### Assignment
Every entry has to be restated word for word.

### Provided records
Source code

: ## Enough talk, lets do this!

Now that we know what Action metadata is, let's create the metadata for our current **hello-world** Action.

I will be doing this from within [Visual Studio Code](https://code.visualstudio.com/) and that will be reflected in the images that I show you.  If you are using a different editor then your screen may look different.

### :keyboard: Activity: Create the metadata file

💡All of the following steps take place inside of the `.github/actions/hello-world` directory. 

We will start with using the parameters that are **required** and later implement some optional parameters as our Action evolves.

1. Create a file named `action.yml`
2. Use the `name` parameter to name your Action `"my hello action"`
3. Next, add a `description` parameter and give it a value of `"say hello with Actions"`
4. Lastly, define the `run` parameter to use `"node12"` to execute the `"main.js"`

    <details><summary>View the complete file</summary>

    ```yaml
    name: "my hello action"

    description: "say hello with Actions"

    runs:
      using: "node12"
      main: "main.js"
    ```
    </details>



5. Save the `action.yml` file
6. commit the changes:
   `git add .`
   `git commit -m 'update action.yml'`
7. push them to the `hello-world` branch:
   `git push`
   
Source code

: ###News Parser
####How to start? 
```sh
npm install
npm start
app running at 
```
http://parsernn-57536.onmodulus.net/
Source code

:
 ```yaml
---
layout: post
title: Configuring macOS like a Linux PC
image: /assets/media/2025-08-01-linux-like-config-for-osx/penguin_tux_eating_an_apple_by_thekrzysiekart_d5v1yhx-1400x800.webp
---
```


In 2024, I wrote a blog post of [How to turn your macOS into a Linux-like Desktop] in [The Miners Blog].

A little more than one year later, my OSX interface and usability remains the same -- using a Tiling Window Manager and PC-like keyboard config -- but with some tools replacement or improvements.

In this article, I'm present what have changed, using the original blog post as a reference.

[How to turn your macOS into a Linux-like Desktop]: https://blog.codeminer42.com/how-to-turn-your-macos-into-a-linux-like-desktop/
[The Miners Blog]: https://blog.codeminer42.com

### Reply
Source code

: ## Enough talk, lets do this!

Now that we know what Action metadata is, let's create the metadata for our current **hello-world** Action.

I will be doing this from within [Visual Studio Code](https://code.visualstudio.com/) and that will be reflected in the images that I show you.  If you are using a different editor then your screen may look different.

### :keyboard: Activity: Create the metadata file

💡All of the following steps take place inside of the `.github/actions/hello-world` directory. 

We will start with using the parameters that are **required** and later implement some optional parameters as our Action evolves.

1. Create a file named `action.yml`
2. Use the `name` parameter to name your Action `"my hello action"`
3. Next, add a `description` parameter and give it a value of `"say hello with Actions"`
4. Lastly, define the `run` parameter to use `"node12"` to execute the `"main.js"`

    <details><summary>View the complete file</summary>

    ```yaml
    name: "my hello action"

    description: "say hello with Actions"

    runs:
      using: "node12"
      main: "main.js"
    ```
    </details>



5. Save the `action.yml` file
6. commit the changes:
   `git add .`
   `git commit -m 'update action.yml'`
7. push them to the `hello-world` branch:
   `git push`
   
Source code

: ###News Parser
####How to start? 
```sh
npm install
npm start
app running at 
```
http://parsernn-57536.onmodulus.net/
Source code

:
 ```yaml
---
layout: post
title: Configuring macOS like a Linux PC
image: /assets/media/2025-08-01-linux-like-config-for-osx/penguin_tux_eating_an_apple_by_thekrzysiekart_d5v1yhx-1400x800.webp
---
```


In 2024, I wrote a blog post of [How to turn your macOS into a Linux-like Desktop] in [The Miners Blog].

A little more than one year later, my OSX interface and usability remains the same -- using a Tiling Window Manager and PC-like keyboard config -- but with some tools replacement or improvements.

In this article, I'm present what have changed, using the original blog post as a reference.

[How to turn your macOS into a Linux-like Desktop]: https://blog.codeminer42.com/how-to-turn-your-macos-into-a-linux-like-desktop/
[The Miners Blog]: https://blog.codeminer42.com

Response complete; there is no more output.